#### ASSIGNED TASK:
Copy exactly the lines of the records below, and only those lines, beginning with the line that contains "### Mobile demo" and ending with the line that contains "If you're the".

───── DATA EXCERPTS ─────

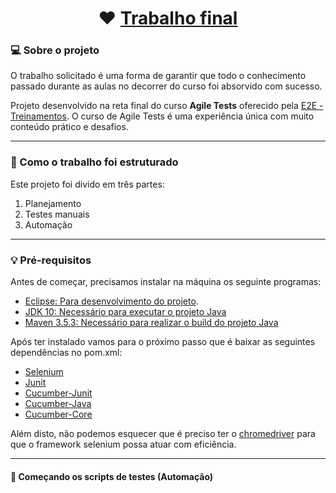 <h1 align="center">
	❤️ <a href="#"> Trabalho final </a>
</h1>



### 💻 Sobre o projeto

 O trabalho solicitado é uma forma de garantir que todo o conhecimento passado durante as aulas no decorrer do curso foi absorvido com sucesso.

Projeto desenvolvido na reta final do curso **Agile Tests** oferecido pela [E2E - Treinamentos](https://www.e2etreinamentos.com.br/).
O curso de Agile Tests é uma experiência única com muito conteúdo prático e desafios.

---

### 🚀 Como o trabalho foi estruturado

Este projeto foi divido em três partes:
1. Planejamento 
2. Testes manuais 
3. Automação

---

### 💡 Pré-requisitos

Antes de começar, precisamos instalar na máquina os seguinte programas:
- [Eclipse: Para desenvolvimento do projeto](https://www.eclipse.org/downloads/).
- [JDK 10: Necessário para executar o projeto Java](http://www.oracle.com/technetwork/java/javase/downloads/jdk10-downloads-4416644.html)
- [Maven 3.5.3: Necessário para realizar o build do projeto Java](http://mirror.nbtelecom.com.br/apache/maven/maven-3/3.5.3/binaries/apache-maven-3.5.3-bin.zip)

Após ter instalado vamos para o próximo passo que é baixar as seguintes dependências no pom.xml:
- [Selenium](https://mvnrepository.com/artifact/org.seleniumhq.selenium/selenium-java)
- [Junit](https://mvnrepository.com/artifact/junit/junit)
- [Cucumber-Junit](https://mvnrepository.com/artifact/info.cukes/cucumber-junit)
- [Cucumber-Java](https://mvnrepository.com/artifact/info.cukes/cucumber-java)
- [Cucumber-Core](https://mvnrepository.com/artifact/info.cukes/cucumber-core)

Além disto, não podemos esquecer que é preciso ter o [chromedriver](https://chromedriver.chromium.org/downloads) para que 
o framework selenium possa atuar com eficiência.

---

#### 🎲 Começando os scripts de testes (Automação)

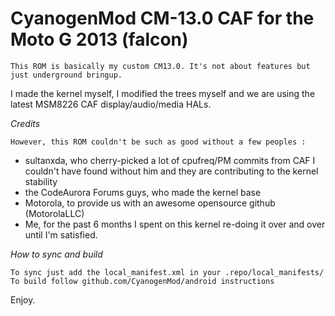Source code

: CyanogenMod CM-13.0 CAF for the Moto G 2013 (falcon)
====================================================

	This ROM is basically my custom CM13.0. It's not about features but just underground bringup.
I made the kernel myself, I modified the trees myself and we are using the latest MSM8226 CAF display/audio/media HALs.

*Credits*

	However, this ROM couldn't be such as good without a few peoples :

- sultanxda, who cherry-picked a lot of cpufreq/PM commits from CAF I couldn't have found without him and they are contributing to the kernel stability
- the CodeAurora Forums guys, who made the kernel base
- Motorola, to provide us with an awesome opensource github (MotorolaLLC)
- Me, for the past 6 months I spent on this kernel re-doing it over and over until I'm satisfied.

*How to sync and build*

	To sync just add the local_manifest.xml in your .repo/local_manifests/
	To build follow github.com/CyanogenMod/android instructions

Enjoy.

─────
───── DATA EXCERPTS ─────

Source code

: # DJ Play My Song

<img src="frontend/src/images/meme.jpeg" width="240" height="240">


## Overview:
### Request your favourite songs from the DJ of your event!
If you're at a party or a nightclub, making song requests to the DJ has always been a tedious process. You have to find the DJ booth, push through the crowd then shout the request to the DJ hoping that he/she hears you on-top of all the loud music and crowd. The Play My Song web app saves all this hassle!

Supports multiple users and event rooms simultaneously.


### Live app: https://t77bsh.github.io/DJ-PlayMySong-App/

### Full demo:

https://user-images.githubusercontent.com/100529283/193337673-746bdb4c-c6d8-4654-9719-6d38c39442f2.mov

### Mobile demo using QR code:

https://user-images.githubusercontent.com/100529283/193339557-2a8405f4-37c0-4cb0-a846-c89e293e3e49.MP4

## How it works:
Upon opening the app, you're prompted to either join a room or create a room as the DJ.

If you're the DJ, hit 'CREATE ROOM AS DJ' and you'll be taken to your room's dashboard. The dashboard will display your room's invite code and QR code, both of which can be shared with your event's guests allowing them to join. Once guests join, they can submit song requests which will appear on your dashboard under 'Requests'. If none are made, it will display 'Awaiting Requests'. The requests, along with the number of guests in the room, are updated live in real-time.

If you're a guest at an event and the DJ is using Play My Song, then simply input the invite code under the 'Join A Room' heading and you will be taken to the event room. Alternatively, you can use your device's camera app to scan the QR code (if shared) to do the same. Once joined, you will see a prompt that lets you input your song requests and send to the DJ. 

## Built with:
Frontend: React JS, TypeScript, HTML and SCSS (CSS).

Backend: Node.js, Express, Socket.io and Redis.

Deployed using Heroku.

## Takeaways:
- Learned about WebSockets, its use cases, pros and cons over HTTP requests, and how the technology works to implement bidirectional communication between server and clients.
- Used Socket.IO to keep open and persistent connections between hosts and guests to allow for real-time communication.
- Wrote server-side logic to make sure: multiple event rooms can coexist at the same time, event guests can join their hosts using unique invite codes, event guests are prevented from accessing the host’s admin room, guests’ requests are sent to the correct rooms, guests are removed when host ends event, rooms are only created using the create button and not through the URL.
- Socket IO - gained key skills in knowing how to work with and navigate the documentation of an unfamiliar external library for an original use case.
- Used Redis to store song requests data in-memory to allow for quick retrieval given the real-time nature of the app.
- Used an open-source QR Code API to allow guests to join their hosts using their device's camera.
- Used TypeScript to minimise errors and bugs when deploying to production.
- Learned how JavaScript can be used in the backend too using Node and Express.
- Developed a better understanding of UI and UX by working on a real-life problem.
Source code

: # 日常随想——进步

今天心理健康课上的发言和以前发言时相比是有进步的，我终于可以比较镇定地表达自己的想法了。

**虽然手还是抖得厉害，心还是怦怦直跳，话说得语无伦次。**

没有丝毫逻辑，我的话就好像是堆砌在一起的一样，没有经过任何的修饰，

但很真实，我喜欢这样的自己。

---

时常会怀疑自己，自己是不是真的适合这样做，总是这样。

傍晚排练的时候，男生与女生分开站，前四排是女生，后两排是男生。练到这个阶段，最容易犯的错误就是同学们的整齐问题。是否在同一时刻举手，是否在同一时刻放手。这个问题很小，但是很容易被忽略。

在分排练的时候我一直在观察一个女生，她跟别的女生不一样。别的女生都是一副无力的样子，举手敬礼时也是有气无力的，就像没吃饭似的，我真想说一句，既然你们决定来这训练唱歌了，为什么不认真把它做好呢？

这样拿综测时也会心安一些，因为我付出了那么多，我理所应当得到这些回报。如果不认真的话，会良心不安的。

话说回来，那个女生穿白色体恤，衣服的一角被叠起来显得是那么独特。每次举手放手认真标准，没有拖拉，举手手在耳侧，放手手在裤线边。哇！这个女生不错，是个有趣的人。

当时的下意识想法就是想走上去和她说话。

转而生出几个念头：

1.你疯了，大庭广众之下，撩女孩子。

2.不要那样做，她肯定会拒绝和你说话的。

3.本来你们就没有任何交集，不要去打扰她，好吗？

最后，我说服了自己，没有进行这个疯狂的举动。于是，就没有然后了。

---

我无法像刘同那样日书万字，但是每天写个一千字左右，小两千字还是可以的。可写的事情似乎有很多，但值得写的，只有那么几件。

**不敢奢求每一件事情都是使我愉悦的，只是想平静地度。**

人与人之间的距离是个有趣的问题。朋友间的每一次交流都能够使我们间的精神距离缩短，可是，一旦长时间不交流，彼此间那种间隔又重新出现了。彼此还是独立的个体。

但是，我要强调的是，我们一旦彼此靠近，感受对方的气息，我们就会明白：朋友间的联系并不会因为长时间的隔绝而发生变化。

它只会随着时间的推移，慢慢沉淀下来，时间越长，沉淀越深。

─────
───── DATA EXCERPTS ─────

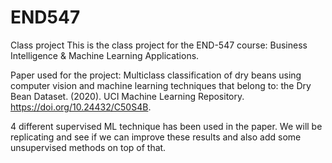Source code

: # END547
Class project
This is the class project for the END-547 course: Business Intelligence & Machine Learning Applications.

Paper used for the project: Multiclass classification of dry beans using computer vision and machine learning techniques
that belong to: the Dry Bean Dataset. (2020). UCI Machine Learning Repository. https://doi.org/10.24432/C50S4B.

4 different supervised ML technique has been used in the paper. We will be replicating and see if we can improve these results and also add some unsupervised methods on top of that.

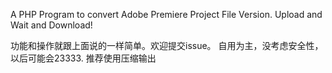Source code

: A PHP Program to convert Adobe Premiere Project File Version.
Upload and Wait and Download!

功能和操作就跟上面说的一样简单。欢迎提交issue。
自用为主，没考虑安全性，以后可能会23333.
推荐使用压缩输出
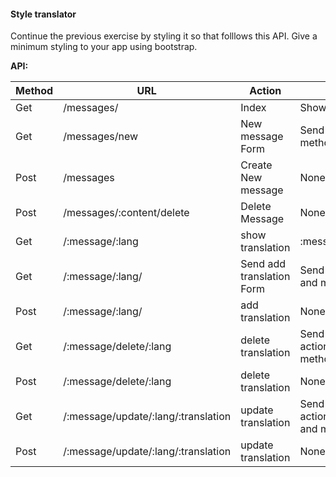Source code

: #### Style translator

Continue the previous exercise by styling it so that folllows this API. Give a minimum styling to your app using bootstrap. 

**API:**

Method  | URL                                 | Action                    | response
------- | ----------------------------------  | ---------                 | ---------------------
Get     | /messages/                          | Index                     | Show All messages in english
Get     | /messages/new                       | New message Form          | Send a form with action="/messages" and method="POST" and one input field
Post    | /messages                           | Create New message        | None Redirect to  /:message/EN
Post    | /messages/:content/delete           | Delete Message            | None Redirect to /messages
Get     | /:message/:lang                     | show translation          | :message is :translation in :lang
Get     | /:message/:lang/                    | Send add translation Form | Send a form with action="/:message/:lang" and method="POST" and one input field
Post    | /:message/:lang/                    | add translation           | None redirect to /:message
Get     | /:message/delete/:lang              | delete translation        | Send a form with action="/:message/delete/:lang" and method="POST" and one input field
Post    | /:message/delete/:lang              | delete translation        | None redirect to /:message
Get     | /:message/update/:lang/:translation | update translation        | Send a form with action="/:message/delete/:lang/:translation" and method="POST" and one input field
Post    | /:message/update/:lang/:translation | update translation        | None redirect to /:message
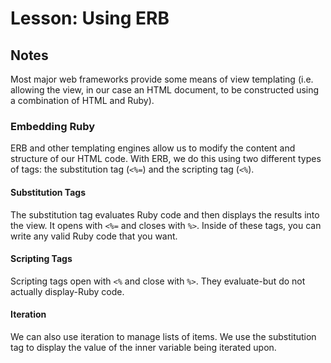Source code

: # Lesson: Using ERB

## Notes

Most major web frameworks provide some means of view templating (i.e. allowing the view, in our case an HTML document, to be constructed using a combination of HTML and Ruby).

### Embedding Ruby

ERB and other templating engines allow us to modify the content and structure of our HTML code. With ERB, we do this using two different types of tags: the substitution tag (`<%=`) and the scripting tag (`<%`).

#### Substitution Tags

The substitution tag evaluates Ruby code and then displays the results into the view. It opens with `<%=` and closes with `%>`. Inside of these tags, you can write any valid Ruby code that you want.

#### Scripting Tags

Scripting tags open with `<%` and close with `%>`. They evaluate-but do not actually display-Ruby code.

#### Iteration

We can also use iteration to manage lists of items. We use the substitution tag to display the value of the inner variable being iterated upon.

─────

#### RESPONSE TO THIS TASK:
### Mobile demo using QR code:

https://user-images.githubusercontent.com/100529283/193339557-2a8405f4-37c0-4cb0-a846-c89e293e3e49.MP4

## How it works:
Upon opening the app, you're prompted to either join a room or create a room as the DJ.

If you're the DJ, hit 'CREATE ROOM AS DJ' and you'll be taken to your room's dashboard. The dashboard will display your room's invite code and QR code, both of which can be shared with your event's guests allowing them to join. Once guests join, they can submit song requests which will appear on your dashboard under 'Requests'. If none are made, it will display 'Awaiting Requests'. The requests, along with the number of guests in the room, are updated live in real-time.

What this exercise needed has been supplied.